An introduction to HBase, the ‘Hadoop database’
Although Facebook famously ditched Cassandra to use HBase for its messenger service, the NoSQL database remains largely overlooked. Ubeeko CEO Ghislain Mazars takes a look under the hood of HBase features.
In the myriad of NoSQL databases today available on the market, HBase is far from having a comparable mindshare to market leader MongoDB. Easy to learn, MongoDB is the NoSQL darling of most application developers. The document-oriented database interfaces well with lightweight data exchanges format, typically JSON, and has become the natural NoSQL database choice for many web and mobile apps.

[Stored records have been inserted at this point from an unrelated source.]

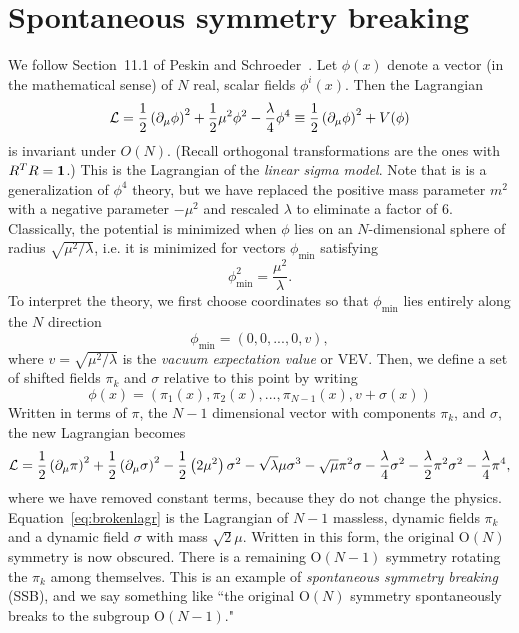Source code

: \section{Spontaneous symmetry breaking}\label{sec:ssb}
We follow Section~11.1 of Peskin and 
Schroeder~\cite{peskin_introduction_1995}.
Let $\phi(x)$ denote a vector (in the mathematical sense) of $N$ real,
scalar fields $\phi^i(x)$. Then the Lagrangian
\begin{equation}
  \mathcal{L}=\frac{1}{2}\left(\partial_\mu\phi\right)^2
        +\frac{1}{2}\mu^2\phi^2-\frac{\lambda}{4}\phi^4
       \equiv\frac{1}{2}\left(\partial_\mu\phi\right)^2
        +V(\phi)
\end{equation}
is invariant under $O(N)$. (Recall orthogonal transformations are the
ones with $R^TR={\mathbf 1}$.) This is the Lagrangian of the {\it linear
sigma model}. Note that is is a generalization of $\phi^4$ theory,
but we have replaced the positive mass parameter $m^2$ with a
negative parameter $-\mu^2$ and rescaled $\lambda$ to eliminate a factor of 6.
Classically, the potential is minimized when $\phi$ lies
on an $N$-dimensional sphere of radius $\sqrt{\mu^2/\lambda}$, i.e. 
it is minimized for vectors $\phi_\text{min}$ satisfying
\begin{equation}
  \phi_\text{min}^2=\frac{\mu^2}{\lambda}.
\end{equation}
To interpret the theory, we first choose coordinates so that 
$\phi_\text{min}$ lies
entirely along the $N$ direction
\begin{equation}\label{eq:phidir}
  \phi_\text{min}=(0,0,...,0,v),
\end{equation}
where $v=\sqrt{\mu^2/\lambda}$ is the {\it vacuum expectation value} or VEV.
Then, we define a set of shifted fields $\pi_k$ and $\sigma$ relative
to this point by writing
\begin{equation}\label{eq:phishift}
  \phi(x)=\left(\pi_1(x),\pi_2(x),...,\pi_{N-1}(x),v+\sigma(x)\right)
\end{equation}
Written in terms of $\pi$, the $N-1$ dimensional vector with components
$\pi_k$, and $\sigma$, the new Lagrangian becomes
\begin{equation}\label{eq:brokenlagr}
  \mathcal{L}=\frac{1}{2}\left(\partial_\mu\pi\right)^2
        +\frac{1}{2}\left(\partial_\mu\sigma\right)^2
        -\frac{1}{2}\left(2\mu^2\right)\sigma^2-\sqrt{\lambda}\mu\sigma^3
        -\sqrt\mu\pi^2\sigma
        -\frac{\lambda}{4}\sigma^2
        -\frac{\lambda}{2}\pi^2\sigma^2
        -\frac{\lambda}{4}\pi^4,
\end{equation}
where we have removed constant terms, because they do not change the
physics. Equation~\eqref{eq:brokenlagr} is the Lagrangian of $N-1$
massless, dynamic fields $\pi_k$ and a dynamic field $\sigma$ with mass
$\sqrt{2}\mu$. Written in this form, the original $\text{O}(N)$ symmetry
is now obscured. There is a remaining $\text{O}(N-1)$ symmetry
rotating the $\pi_k$ among themselves. This is an example of
{\it spontaneous symmetry breaking} (SSB), and we say something like
``the original $\text{O}(N)$ symmetry spontaneously breaks to
the subgroup $\text{O}(N-1)$." 

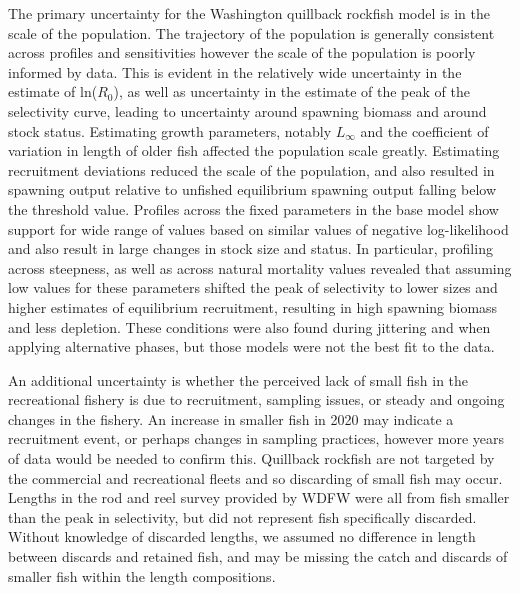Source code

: \documentclass[11pt,
  english,
  letterpaper,
]{article}
\begin{document}
The primary uncertainty for the Washington quillback rockfish model is in the scale of the population. The trajectory of the population is generally consistent across profiles and sensitivities however the scale of the population is poorly informed by data. This is evident in the relatively wide uncertainty in the estimate of ln({\(R_0\)\leavevmode\tagmcend\tagstructend}), as well as uncertainty in the estimate of the peak of the selectivity curve, leading to uncertainty around spawning biomass and around stock status. Estimating growth parameters, notably {\(L_{\infty}\)\leavevmode\tagmcend\tagstructend} and the coefficient of variation in length of older fish affected the population scale greatly. Estimating recruitment deviations reduced the scale of the population, and also resulted in spawning output relative to unfished equilibrium spawning output falling below the threshold value. Profiles across the fixed parameters in the base model show support for wide range of values based on similar values of negative log-likelihood and also result in large changes in stock size and status. In particular, profiling across steepness, as well as across natural mortality values revealed that assuming low values for these parameters shifted the peak of selectivity to lower sizes and higher estimates of equilibrium recruitment, resulting in high spawning biomass and less depletion. These conditions were also found during jittering and when applying alternative phases, but those models were not the best fit to the data.

\leavevmode\tagmcend\tagstructend\par


An additional uncertainty is whether the perceived lack of small fish in the recreational fishery is due to recruitment, sampling issues, or steady and ongoing changes in the fishery. An increase in smaller fish in 2020 may indicate a recruitment event, or perhaps changes in sampling practices, however more years of data would be needed to confirm this. Quillback rockfish are not targeted by the commercial and recreational fleets and so discarding of small fish may occur. Lengths in the rod and reel survey provided by WDFW were all from fish smaller than the peak in selectivity, but did not represent fish specifically discarded. Without knowledge of discarded lengths, we assumed no difference in length between discards and retained fish, and may be missing the catch and discards of smaller fish within the length compositions.
\end{document}
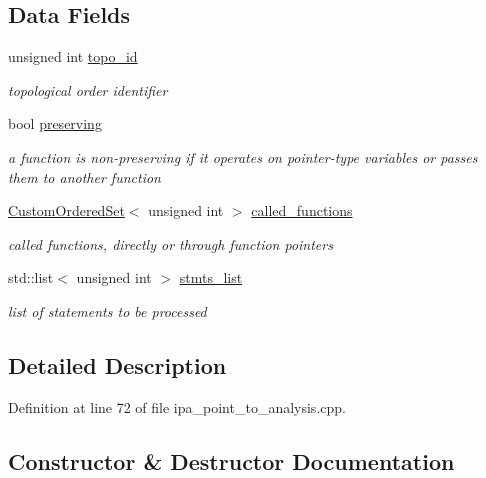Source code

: \subsection*{Data Fields}
\begin{DoxyCompactItemize}
\item 
unsigned int \hyperlink{structfunction__information_a074b9818c571f70fa658e881ac929365}{topo\+\_\+id}
\begin{DoxyCompactList}\small\item\em topological order identifier \end{DoxyCompactList}\item 
bool \hyperlink{structfunction__information_ae2e7d471c2418e2c5113cb574174c828}{preserving}
\begin{DoxyCompactList}\small\item\em a function is non-\/preserving if it operates on pointer-\/type variables or passes them to another function \end{DoxyCompactList}\item 
\hyperlink{classCustomOrderedSet}{Custom\+Ordered\+Set}$<$ unsigned int $>$ \hyperlink{structfunction__information_a15bcc023670df2a2b924bb7c14c10855}{called\+\_\+functions}
\begin{DoxyCompactList}\small\item\em called functions, directly or through function pointers \end{DoxyCompactList}\item 
std\+::list$<$ unsigned int $>$ \hyperlink{structfunction__information_a4154e6d65260c36203f42f3181c3f743}{stmts\+\_\+list}
\begin{DoxyCompactList}\small\item\em list of statements to be processed \end{DoxyCompactList}\end{DoxyCompactItemize}


\subsection{Detailed Description}


Definition at line 72 of file ipa\+\_\+point\+\_\+to\+\_\+analysis.\+cpp.



\subsection{Constructor \& Destructor Documentation}
\mbox{\label{structfunction__information_a625bf421e2ff53787babc999452ce8af}} 
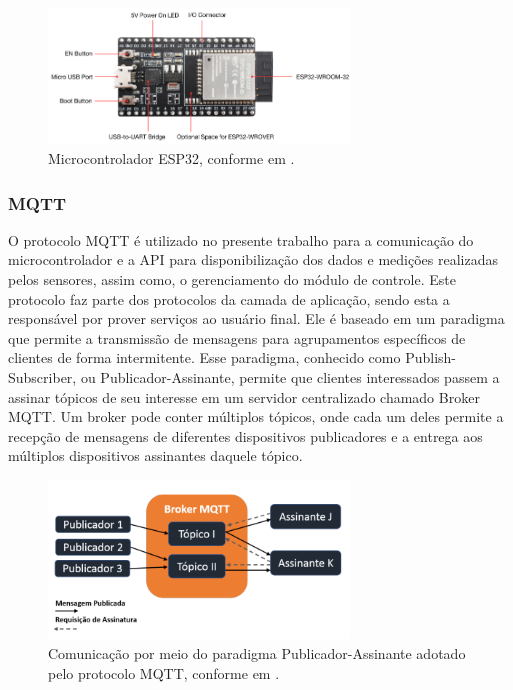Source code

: \documentclass[conference]{IEEEtran}
\begin{document}
\begin{figure}
    \centering
    \includegraphics[width=8cm]{esp_32.png}
    \caption{Microcontrolador ESP32, conforme em \cite{b24}.}
    \label{fig:esp_32}
\end{figure}

\subsubsection{MQTT}
O protocolo MQTT é utilizado no presente trabalho para a comunicação do microcontrolador e a API para disponibilização dos dados e medições realizadas pelos sensores, assim como, o gerenciamento do módulo de controle. Este protocolo faz parte dos protocolos da camada de aplicação, sendo esta a responsável por prover serviços ao usuário final. Ele é baseado em um paradigma que permite a transmissão de mensagens para agrupamentos específicos de clientes de forma intermitente. Esse paradigma, conhecido como Publish-Subscriber, ou Publicador-Assinante, permite que clientes interessados passem a assinar tópicos de seu interesse em um servidor centralizado chamado Broker MQTT. Um broker pode conter múltiplos tópicos, onde cada um deles permite a recepção de mensagens de diferentes dispositivos publicadores e a entrega aos múltiplos dispositivos assinantes daquele tópico.\cite{b22}

\begin{figure}
    \centering
    \includegraphics[width=8cm]{broker_mqtt.png}
    \caption{Comunicação por meio do paradigma Publicador-Assinante adotado pelo protocolo MQTT, conforme em \cite{b22}.}
    \label{fig:broker_mqtt}
\end{figure}
\end{document}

Where MongoDB (and more generally JSON databases) reaches its limits is for highly scalable applications requiring complex data analysis (the oft denominated “data-intensive” applications). That segment is the sweet spot of column-oriented databases such as HBase. But even in that particular category, HBase has lately oft been overlooked in favour of Cassandra. Quite a surprising turn of event actually, as Facebook, the “creator” of Cassandra, ditched its own creation in 2011 and selected HBase as the database for its Messages application. We will come back to the technical differences between the two databases, but the main reason for Cassandra’s remarkable comeback is to be found elsewhere.
Cassandra, the comeback kid of NoSQL databases
With Cassandra, we find a pattern common to most major NoSQL databases, i.e. the presence of a dedicated corporate sponsor. Just as MongoDB (with MongoDB Inc, formerly called 10gen) and Couchbase (with Couchbase Inc.), the technical and market development of Cassandra is spearheaded by Datastax Inc. From a continued effort on documentation (Planet Cassandra) to the stewardship of the user community with meetups and summits, Datastax has been doing a remarkable job in waving high the Cassandra flag. These efforts have paid off, and Cassandra now holds the pole position among wide-column databases.
It is worth noting however that in the process, Cassandra has lost a lot of its open-source nature. 80% of the committers on the Apache project are from Datastax and the management features beloved by enterprise customers are proprietary and part of DSE (“DataStax Enterprise”). Going one step further, the integration with Apache Spark, the new whizz-kid of Big Data, is currently only available as part of DSE…
HBase, a community-driven open-source project
Unlike Cassandra, HBase very much remains a community-driven open-source project. No less than 12 companies are represented in the Apache project committee and the three Hadoop distributors, Cloudera, Hortonworks and MapR, share the responsibility of marketing the database and supporting its corporate users.
As a result, HBase sometimes lacks the marketing firepower of one company betting its life on the product. If it had been the case, no doubt that HBase would be in a 1.x release by now: while Hadoop made a big jump from 0.2x to 1.0 in 2011, HBase continued to move steadily in the 0.9x range! And the three companies including the database in their portfolio show a tendency to privilege other (more proprietary) offerings of theirs and thus provide a restrictive image of HBase.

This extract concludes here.